Source texts of formatted documents:
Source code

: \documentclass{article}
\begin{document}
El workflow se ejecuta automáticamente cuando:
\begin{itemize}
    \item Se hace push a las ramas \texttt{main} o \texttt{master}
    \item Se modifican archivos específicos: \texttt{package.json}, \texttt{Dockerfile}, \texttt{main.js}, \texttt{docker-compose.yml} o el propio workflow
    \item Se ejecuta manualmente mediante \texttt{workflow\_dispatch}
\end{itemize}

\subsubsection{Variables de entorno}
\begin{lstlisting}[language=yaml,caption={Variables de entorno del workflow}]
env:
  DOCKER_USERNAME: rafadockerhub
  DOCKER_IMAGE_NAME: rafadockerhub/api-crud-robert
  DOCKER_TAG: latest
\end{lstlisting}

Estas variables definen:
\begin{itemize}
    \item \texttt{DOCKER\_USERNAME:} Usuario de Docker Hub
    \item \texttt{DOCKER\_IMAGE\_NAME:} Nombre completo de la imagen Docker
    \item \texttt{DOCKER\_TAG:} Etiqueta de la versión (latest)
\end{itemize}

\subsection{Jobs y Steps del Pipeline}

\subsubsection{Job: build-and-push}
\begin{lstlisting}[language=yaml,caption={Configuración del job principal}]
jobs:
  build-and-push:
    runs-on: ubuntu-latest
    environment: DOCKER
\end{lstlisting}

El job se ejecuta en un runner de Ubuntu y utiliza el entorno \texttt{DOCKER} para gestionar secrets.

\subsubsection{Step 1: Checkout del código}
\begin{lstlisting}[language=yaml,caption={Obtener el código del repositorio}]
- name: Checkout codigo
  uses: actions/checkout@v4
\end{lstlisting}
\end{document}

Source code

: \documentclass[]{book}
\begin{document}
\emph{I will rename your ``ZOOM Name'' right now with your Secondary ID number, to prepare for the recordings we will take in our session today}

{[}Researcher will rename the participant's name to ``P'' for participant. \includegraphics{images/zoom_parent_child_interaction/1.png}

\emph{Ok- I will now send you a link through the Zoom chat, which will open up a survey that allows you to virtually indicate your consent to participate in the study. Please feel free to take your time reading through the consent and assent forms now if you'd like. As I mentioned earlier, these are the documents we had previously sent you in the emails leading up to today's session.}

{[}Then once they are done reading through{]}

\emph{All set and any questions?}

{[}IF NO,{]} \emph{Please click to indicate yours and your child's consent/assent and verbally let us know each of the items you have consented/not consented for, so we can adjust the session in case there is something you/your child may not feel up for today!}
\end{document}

Task requirements:
Give back the complete data exactly as supplied.

Problem solution:
Source code

: \documentclass{article}
\begin{document}
El workflow se ejecuta automáticamente cuando:
\begin{itemize}
    \item Se hace push a las ramas \texttt{main} o \texttt{master}
    \item Se modifican archivos específicos: \texttt{package.json}, \texttt{Dockerfile}, \texttt{main.js}, \texttt{docker-compose.yml} o el propio workflow
    \item Se ejecuta manualmente mediante \texttt{workflow\_dispatch}
\end{itemize}

\subsubsection{Variables de entorno}
\begin{lstlisting}[language=yaml,caption={Variables de entorno del workflow}]
env:
  DOCKER_USERNAME: rafadockerhub
  DOCKER_IMAGE_NAME: rafadockerhub/api-crud-robert
  DOCKER_TAG: latest
\end{lstlisting}

Estas variables definen:
\begin{itemize}
    \item \texttt{DOCKER\_USERNAME:} Usuario de Docker Hub
    \item \texttt{DOCKER\_IMAGE\_NAME:} Nombre completo de la imagen Docker
    \item \texttt{DOCKER\_TAG:} Etiqueta de la versión (latest)
\end{itemize}

\subsection{Jobs y Steps del Pipeline}

\subsubsection{Job: build-and-push}
\begin{lstlisting}[language=yaml,caption={Configuración del job principal}]
jobs:
  build-and-push:
    runs-on: ubuntu-latest
    environment: DOCKER
\end{lstlisting}

El job se ejecuta en un runner de Ubuntu y utiliza el entorno \texttt{DOCKER} para gestionar secrets.

\subsubsection{Step 1: Checkout del código}
\begin{lstlisting}[language=yaml,caption={Obtener el código del repositorio}]
- name: Checkout codigo
  uses: actions/checkout@v4
\end{lstlisting}
\end{document}

Source code

: \documentclass[]{book}
\begin{document}
\emph{I will rename your ``ZOOM Name'' right now with your Secondary ID number, to prepare for the recordings we will take in our session today}

{[}Researcher will rename the participant's name to ``P'' for participant. \includegraphics{images/zoom_parent_child_interaction/1.png}

\emph{Ok- I will now send you a link through the Zoom chat, which will open up a survey that allows you to virtually indicate your consent to participate in the study. Please feel free to take your time reading through the consent and assent forms now if you'd like. As I mentioned earlier, these are the documents we had previously sent you in the emails leading up to today's session.}

{[}Then once they are done reading through{]}

\emph{All set and any questions?}

{[}IF NO,{]} \emph{Please click to indicate yours and your child's consent/assent and verbally let us know each of the items you have consented/not consented for, so we can adjust the session in case there is something you/your child may not feel up for today!}
\end{document}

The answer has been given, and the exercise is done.